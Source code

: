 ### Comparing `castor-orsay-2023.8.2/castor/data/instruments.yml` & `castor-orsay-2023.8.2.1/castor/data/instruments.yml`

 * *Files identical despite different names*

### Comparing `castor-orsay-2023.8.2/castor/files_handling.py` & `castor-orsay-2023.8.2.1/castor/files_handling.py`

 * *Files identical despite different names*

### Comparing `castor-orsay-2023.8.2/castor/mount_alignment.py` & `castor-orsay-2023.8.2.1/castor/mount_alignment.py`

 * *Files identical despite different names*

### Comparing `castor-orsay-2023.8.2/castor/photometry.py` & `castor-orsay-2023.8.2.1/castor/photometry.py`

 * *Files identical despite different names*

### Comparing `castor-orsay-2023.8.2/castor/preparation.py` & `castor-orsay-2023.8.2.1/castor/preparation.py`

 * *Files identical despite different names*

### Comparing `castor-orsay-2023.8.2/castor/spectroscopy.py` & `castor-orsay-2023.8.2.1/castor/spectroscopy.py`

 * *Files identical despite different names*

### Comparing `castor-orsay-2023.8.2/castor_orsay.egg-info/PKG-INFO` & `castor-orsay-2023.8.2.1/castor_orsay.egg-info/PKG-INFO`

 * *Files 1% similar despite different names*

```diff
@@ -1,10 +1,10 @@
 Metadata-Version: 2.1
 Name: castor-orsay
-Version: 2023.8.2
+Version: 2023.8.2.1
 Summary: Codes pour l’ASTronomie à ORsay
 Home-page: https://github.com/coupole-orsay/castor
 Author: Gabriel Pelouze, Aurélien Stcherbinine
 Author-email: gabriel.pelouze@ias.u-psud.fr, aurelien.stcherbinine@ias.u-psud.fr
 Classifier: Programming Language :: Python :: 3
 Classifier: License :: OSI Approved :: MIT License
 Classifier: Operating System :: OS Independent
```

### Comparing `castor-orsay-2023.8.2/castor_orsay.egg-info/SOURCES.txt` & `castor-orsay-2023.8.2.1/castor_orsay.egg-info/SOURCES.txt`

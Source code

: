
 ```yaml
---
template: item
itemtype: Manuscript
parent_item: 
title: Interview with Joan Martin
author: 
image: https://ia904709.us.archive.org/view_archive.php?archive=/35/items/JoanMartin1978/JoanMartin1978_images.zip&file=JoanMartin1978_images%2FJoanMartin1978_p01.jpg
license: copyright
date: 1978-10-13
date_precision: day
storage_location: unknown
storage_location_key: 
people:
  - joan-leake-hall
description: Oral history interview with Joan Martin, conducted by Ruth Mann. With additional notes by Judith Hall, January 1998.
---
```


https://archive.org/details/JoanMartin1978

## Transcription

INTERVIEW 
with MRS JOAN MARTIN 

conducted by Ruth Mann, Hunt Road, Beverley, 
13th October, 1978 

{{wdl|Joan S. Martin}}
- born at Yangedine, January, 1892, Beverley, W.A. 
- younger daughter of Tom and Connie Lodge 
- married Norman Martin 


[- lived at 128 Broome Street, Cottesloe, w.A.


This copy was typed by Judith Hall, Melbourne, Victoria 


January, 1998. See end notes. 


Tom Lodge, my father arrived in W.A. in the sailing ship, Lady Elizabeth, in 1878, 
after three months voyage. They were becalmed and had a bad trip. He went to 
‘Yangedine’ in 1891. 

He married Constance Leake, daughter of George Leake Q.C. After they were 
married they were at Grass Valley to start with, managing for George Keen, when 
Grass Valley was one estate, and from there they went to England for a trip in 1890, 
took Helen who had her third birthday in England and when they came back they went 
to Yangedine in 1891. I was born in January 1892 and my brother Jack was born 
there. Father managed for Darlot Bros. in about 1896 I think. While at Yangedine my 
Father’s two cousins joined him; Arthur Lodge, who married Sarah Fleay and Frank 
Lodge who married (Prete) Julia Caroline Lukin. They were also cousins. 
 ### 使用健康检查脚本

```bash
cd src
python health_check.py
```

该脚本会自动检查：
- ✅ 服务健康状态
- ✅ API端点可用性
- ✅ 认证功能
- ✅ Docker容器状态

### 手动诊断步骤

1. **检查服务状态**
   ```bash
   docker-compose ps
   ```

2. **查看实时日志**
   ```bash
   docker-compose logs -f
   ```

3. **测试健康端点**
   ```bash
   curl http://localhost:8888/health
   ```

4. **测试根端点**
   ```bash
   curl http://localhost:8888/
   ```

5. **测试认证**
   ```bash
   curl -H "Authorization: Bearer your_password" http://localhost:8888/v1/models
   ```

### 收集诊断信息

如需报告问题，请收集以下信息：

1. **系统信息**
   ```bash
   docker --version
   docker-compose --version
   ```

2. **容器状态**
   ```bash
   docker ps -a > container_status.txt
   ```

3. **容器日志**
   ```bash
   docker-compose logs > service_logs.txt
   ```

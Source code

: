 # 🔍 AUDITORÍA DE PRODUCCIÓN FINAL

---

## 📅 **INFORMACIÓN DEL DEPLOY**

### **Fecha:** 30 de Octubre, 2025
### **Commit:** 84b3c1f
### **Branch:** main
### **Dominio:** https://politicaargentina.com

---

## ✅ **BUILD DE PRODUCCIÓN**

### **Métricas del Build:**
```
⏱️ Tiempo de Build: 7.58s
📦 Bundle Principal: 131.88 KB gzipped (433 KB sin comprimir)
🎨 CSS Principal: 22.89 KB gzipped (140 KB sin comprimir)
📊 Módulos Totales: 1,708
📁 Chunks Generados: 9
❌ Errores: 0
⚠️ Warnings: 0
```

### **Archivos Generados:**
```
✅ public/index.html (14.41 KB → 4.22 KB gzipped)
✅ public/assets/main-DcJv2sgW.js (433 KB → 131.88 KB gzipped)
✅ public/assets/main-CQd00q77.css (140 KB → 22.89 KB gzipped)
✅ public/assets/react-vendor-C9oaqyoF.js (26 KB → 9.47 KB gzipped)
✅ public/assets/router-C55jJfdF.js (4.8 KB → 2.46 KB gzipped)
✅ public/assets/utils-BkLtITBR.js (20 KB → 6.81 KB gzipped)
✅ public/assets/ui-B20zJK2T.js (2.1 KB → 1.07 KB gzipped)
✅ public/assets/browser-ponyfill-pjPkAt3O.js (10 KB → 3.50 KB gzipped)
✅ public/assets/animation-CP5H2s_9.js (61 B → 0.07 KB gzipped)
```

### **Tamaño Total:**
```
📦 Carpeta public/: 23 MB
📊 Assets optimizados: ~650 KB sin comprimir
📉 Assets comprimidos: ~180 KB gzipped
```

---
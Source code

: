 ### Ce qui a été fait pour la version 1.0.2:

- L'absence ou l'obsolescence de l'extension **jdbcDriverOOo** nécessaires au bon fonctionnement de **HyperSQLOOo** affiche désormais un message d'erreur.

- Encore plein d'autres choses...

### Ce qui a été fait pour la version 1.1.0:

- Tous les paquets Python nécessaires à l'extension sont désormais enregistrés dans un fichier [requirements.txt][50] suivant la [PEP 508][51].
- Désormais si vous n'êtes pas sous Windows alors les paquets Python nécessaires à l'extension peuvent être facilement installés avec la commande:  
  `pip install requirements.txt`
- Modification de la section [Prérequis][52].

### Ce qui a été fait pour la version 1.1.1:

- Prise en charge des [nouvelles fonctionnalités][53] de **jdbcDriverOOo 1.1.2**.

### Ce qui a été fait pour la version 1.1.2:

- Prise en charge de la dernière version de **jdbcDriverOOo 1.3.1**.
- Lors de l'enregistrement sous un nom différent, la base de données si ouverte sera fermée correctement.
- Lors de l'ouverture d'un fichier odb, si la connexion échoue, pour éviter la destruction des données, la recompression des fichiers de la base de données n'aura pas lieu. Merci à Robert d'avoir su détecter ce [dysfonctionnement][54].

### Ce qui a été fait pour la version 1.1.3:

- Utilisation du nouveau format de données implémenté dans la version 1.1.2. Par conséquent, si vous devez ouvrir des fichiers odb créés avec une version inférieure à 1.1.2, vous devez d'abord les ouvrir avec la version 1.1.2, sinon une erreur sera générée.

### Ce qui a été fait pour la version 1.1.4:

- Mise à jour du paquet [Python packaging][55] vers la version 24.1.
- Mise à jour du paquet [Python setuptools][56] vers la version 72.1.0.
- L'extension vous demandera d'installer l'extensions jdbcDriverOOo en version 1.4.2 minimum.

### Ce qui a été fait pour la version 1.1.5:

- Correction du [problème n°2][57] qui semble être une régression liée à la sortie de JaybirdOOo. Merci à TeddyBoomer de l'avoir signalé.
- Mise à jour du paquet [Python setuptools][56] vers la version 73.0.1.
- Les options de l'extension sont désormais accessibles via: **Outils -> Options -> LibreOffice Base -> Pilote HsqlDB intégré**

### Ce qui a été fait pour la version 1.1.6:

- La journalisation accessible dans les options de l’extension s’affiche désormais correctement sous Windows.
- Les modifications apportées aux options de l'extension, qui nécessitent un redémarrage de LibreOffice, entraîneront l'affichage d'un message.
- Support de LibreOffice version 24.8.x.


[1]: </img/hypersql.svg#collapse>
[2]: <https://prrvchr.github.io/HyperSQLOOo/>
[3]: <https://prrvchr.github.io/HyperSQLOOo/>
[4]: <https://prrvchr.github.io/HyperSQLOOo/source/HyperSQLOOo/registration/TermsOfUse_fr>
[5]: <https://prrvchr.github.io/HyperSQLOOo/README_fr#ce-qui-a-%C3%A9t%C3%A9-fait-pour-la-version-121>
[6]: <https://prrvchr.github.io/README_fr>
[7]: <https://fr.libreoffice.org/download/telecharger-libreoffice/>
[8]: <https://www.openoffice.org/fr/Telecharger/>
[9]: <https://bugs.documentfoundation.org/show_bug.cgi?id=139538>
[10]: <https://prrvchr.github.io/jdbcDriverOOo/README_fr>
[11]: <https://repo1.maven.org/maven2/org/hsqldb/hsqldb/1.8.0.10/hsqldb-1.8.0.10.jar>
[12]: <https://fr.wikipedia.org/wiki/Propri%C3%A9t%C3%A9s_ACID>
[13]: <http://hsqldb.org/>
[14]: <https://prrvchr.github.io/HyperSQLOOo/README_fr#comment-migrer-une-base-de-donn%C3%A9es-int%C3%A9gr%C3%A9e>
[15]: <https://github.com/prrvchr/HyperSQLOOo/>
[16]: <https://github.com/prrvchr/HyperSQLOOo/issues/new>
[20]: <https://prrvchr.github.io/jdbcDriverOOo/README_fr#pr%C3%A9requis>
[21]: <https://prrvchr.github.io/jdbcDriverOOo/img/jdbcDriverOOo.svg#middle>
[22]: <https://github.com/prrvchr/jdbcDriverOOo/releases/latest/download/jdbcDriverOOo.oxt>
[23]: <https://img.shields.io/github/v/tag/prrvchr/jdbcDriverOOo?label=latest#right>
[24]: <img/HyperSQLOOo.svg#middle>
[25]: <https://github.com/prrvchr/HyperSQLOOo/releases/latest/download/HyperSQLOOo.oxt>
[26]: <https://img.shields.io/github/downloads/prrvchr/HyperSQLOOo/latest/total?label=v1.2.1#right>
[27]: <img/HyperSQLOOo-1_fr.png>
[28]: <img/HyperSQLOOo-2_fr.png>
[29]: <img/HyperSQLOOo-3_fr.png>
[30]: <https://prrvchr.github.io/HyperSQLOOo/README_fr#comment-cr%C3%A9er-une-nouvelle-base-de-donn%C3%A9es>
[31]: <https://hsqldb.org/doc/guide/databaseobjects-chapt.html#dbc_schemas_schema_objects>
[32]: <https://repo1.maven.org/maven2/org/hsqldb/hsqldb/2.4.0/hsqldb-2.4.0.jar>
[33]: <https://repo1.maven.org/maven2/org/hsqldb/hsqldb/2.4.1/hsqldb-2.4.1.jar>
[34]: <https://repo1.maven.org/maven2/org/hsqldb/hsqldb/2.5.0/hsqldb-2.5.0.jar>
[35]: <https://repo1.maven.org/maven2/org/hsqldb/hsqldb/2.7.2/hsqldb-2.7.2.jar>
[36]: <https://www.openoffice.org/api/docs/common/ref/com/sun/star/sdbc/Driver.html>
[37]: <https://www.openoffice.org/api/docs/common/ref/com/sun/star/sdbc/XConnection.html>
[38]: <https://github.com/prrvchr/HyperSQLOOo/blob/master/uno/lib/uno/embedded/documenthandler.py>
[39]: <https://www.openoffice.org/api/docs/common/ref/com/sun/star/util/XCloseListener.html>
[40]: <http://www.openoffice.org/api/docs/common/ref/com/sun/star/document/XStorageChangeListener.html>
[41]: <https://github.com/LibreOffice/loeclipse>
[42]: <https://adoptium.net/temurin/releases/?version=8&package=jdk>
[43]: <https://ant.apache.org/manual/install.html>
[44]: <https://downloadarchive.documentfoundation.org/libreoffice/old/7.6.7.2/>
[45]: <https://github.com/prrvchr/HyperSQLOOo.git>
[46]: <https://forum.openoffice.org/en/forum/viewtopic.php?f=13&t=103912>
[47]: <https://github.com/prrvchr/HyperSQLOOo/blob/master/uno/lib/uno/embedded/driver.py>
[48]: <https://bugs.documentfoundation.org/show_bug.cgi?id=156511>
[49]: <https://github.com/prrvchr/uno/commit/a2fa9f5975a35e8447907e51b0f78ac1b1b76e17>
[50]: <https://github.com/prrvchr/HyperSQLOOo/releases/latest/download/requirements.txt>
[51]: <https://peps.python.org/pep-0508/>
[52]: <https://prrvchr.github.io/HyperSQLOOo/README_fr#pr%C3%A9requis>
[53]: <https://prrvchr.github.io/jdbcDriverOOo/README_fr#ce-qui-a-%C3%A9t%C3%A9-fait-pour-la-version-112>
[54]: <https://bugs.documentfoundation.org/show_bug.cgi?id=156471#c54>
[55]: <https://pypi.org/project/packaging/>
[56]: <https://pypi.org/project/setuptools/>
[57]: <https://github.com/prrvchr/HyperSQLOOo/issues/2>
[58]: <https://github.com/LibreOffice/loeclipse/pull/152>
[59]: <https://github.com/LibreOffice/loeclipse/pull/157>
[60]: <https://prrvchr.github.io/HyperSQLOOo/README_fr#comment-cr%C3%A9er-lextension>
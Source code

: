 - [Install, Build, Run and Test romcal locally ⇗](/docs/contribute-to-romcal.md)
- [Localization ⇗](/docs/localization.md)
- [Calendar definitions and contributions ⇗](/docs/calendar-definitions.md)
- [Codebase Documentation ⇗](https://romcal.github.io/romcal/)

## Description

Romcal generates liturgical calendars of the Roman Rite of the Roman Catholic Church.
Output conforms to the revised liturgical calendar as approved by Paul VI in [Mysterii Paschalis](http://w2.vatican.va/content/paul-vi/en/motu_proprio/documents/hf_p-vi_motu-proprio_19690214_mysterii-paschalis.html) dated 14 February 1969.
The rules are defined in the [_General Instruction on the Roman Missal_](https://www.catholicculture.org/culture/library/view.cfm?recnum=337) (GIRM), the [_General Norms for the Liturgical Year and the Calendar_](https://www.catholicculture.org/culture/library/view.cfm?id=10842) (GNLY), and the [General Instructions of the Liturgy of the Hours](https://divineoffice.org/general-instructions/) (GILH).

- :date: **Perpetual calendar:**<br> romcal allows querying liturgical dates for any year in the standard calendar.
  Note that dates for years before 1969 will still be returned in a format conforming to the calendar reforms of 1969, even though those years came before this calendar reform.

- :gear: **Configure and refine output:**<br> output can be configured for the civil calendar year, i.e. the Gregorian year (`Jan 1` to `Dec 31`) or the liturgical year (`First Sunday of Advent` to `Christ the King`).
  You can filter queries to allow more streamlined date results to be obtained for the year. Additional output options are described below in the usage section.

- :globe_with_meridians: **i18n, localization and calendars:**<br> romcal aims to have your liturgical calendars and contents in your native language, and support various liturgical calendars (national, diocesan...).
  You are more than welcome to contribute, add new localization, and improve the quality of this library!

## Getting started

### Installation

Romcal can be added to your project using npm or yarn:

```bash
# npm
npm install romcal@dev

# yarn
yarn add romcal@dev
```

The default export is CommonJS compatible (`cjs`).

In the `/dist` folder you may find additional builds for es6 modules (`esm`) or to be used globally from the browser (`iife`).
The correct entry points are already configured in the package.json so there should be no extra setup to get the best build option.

____________

• Your assignment: Take every line in the preceding listing that contains "blob" and copy it.

• Solution to this task:
[38]: <https://github.com/prrvchr/HyperSQLOOo/blob/master/uno/lib/uno/embedded/documenthandler.py>
[47]: <https://github.com/prrvchr/HyperSQLOOo/blob/master/uno/lib/uno/embedded/driver.py>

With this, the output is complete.